Chasing Einstein

The scientific process is built upon a series of premises, that of reproducibility of experimental results, of peer review, of publication of data, including those which do not adhere to the proposed theory in support of which the experiment was carried out, along with possible explanations for the variances.

It is over a hundred years since Albert Einstein revolutionised physics with first his special then his general theories of relativity, tying together the apparently separate worlds of mass and energy and opening of a door to a new realm of understanding of the nature of spacetime which has extended across disciplines and been subsequently substantially verified by experimental observation.

Crucially, while the speed of light is standardised to its velocity as it passes through a vacuum, Einstein himself did not work in a vacuum, his work encompassing the earlier work of Michelson, Lorentz, Poincaré and others, a chain stretching back to Copernicus, Newton and their peers, a debt which existed even in the time of Sir Isaac as he himself acknowledged: “If I have seen further it is by standing on ye sholders of Giants.”

Thus is it odd that the new documentary Chasing Einstein which had its UK premiere at the Sci-Fi London film festival should begin with the somewhat misleading statement that “Einstein toppled two centuries of physics with a controversial new vision of gravity,” when it would be more true to say he expanded, enhanced and refined an earlier theory.

As is the nature of the scientific process, it is both collaborative and ongoing; there will never not be more science to be done, but will new discoveries overturn Einstein’s relativity as fundamentally incorrect or simply add further clarity and detail?

Beginning with the relatively recent discoveries of the Laser Interferometer Gravitational-Wave Observatory, the documentary has already been superseded in some ways with the even more recent release in April of this year of the astonishing data on the supermassive black hole at the core of supergiant elliptical galaxy Messier 87 compiled by the Event Horizon Telescope, once again supporting Einstein.

Yet there are still gaps in the knowledge, the biggest of which is the one which goes by the name dark matter, a placeholder for a presumed particle or set of particles whose existence can be inferred by the movement of stars and distant galaxies but which have not yet been detected, isolated or verified by any direct means.

Directed by Steve Brown and Timothy Wheeler and written by Eric Myerson, they have interviewed a cross-section of the physics community from PhD candidate Margot Brouwer who recalls her joy at receiving a telescope at age sixteen to Doctor James Beacham who works deep underground at the CERN particle accelerator, “the largest science experiment ever mounted,” and Doctor Elena Aprile, founder of the Xenon Dark Matter Experiment.

An overview of the subject rather than a deep delve, Chasing Einstein is accessible to anyone with a familiarity of the theories of gravity and spacetime while a novice will be carried along by the enthusiasm of the interviewees, intelligent, personable and articulate all, and the breathtaking scenery of Oregon during the “Great American Eclipse” of August 21st 2017 at a party hosted by entrepreneur Cree Edwards.

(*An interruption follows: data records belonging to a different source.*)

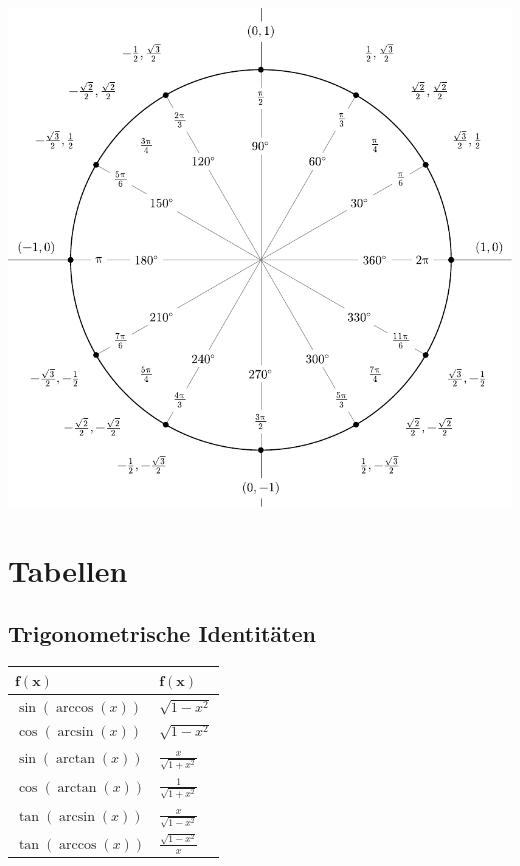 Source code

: \documentclass[a4paper,10pt]{article}
\begin{document}
\begin{center}
  \includegraphics[width=\linewidth]{include_degrees_circle.pdf}
\end{center}

\section{Tabellen}


\subsection{Trigonometrische Identitäten}
\begin{center}
 \begin{tabularx}{\linewidth}{>{\centering\arraybackslash}X>{\centering\arraybackslash}X}
  \toprule
  $\mathbf{f(x)}$ & $\mathbf{f(x)}$ \\
  \midrule
  $\sin(\arccos (x))$ & $\sqrt{1-x^2}$\\
  $\cos(\arcsin(x))$ & $\sqrt{1-x^2}$\\
  $\sin(\arctan(x))$ & $\frac{x}{\sqrt{1+x^2}}$\\
  $\cos(\arctan(x))$ & $\frac{1}{\sqrt{1+x^2}}$\\
  $\tan(\arcsin(x))$ & $\frac{x}{\sqrt{1-x^2}}$\\
  $\tan(\arccos(x))$ & $\frac{\sqrt{1-x^2}}{x}$\\
  \bottomrule
 \end{tabularx}
\end{center}
\end{document}
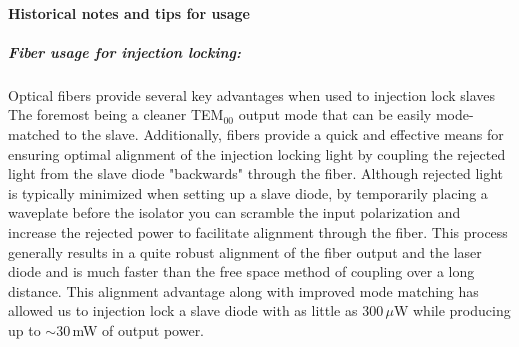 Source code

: \paragraph{Historical notes and tips for usage}
\subparagraph{Fiber usage for injection locking:}
Optical fibers provide several key advantages when used to injection lock slaves
The foremost being a cleaner TEM$_{00}$ output mode that can be easily mode-matched to the slave. 
Additionally, fibers provide a quick and effective means for ensuring optimal alignment of the injection locking light by coupling the rejected light from the slave diode "backwards" through the fiber. 
Although rejected light is typically minimized when setting up a slave diode, by temporarily placing a waveplate before the isolator you can scramble the input polarization and increase the rejected power to facilitate alignment through the fiber. 
This process generally results in a quite robust alignment of the fiber output and the laser diode and is much faster than the free space method of coupling over a long distance. 
This alignment advantage along with improved mode matching has allowed us to injection lock a slave diode with as little as 300\,$\mu$W while producing up to $\sim$30\,mW of output power.

%
%
%
%
%

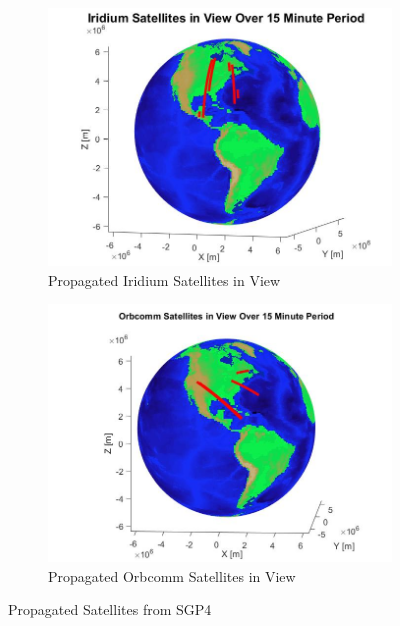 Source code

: \documentclass[12pt]{report}
\begin{document}
\begin{figure}[ht]
    \centering
    \begin{subfigure}{.4\textwidth}
        \centering
        \includegraphics[width=\textwidth]{Iridium_sats_over_auburn.jpg}
        \caption{Propagated Iridium Satellites in View}
        \label{fig:IridSatsOverAub}
    \end{subfigure} %
    \begin{subfigure}{.42\textwidth}
        \centering
        \includegraphics[width=\textwidth]{Orbcomm_sats_over_auburn.jpg}
        \caption{Propagated Orbcomm Satellites in View}
        \label{fig:OrbSatOverAub}
    \end{subfigure}
    \caption{Propagated Satellites from SGP4}
    \label{fig:bothpropsats}
\end{figure}
\end{document}
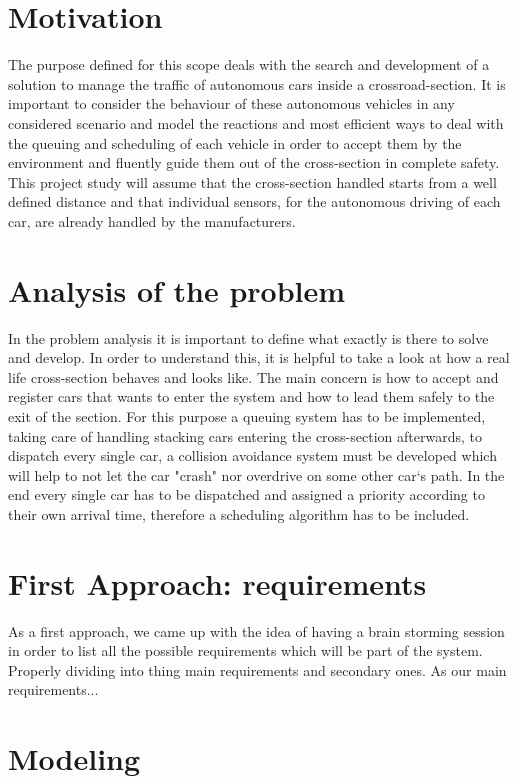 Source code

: \documentclass[conference]{IEEEtran}
\begin{document}
\section{Motivation}
The purpose defined for this scope deals with the search and development of a solution to manage the traffic of autonomous cars inside a crossroad-section. It is important to consider the behaviour of these autonomous vehicles in any considered scenario and model the reactions and most efficient ways to deal with the queuing and scheduling of each vehicle in order to accept them by the environment and fluently guide them out of the cross-section in complete safety. This project study will assume that the cross-section handled starts from a well defined distance and that individual sensors, for the autonomous driving of each car, are already handled by the manufacturers. 

\section{Analysis of the problem}
In the problem analysis it is important to define what exactly is there to solve and develop. In order to understand this, it is helpful to take a look at how a real life cross-section behaves and looks like. The main concern is how to accept and register cars that wants to enter the system and how to lead them safely to the exit of the section. For this purpose a queuing system has to be implemented, taking care of handling stacking cars entering the cross-section afterwards, to dispatch every single car, a collision avoidance system must be developed which will help to not let the car "crash" nor overdrive on some other car`s path. In the end every single car has to be dispatched and assigned a priority according to their own arrival time, therefore a scheduling algorithm has to be included.

\section{First Approach: requirements}
As a first approach, we came up with the idea of having a brain storming session in order to list all the possible requirements which will be part of the system. Properly dividing into thing main requirements and secondary ones. As our main requirements...

\section{Modeling}
\end{document}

Admitting that he has been “dissatisfied for years with some of the things we are learning,” feeling that progress of physics with regards to dark matter is on the wrong track, Cree says he is looking for “a completely new way about thinking about space and time… I have questions that I’d like to have answered and I’d like to discuss the possibility that maybe they’re looking for solutions to the problems we’re having in the world of physics in the wrong places.”

While the frustration is understandable the problem is that everyone wants those answers, but wanting them is not sufficient to produce them any more than the king’s ability to picture a unicorn means that such a creature is real, and while Cree’s graciousness as a host to bring together these researchers is appreciated, equally frustrated with the personal sacrifices she has made for no tangible gain but more practical is Doctor Aprile who brings two bottles to on the day of her students’ experimental results, Prosecco for success and cognac for failure.

Determined to celebrate whether the result is a confirmation of a theory or an elimination of a possibility, she is not alone in her attitude. “There is no failure in particle physics,” Beacham says at a lecture discussing the possibility of building a particle accelerator on the Moon of unparalleled power but unspecified budget and timeframe; “The only failure is to stop searching… We are part of a decades, generations, centuries long project to understand more about the fundamental underpinnings of the universe.”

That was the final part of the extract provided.